▸ **What this task involves**:
Transcribe exactly the line that contains "a train leaves" and every line after it to the end of the entries, and nothing more.
═════ Source material
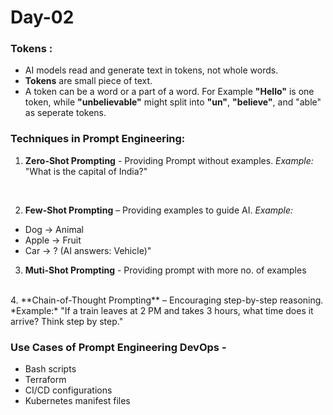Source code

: # Day-02

### Tokens : 
- AI models read and generate text in tokens, not whole words. 
- **Tokens** are small piece of text. 
- A token can be a word or a part of a word. For Example **"Hello"** is one token, while **"unbelievable"** might split into **"un"**, **"believe"**, and "able" as seperate tokens. 

### Techniques in Prompt Engineering: 
1. **Zero-Shot Prompting** - Providing Prompt without examples. 
*Example:* "What is the capital of India?" 
<br>

2. **Few-Shot Prompting** – Providing examples to guide AI.
*Example:*
- Dog → Animal
- Apple → Fruit
- Car → ? (AI answers: Vehicle)"

3. **Muti-Shot Prompting** - Providing prompt with more no. of examples 
<br>
4. **Chain-of-Thought Prompting** – Encouraging step-by-step reasoning.
*Example:* "If a train leaves at 2 PM and takes 3 hours, what time does it arrive? Think step by step."

### Use Cases of Prompt Engineering DevOps -  
- Bash scripts
- Terraform 
- CI/CD configurations
- Kubernetes manifest files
══════════
▸ **Completed task**:
*Example:* "If a train leaves at 2 PM and takes 3 hours, what time does it arrive? Think step by step."

### Use Cases of Prompt Engineering DevOps -  
- Bash scripts
- Terraform 
- CI/CD configurations
- Kubernetes manifest files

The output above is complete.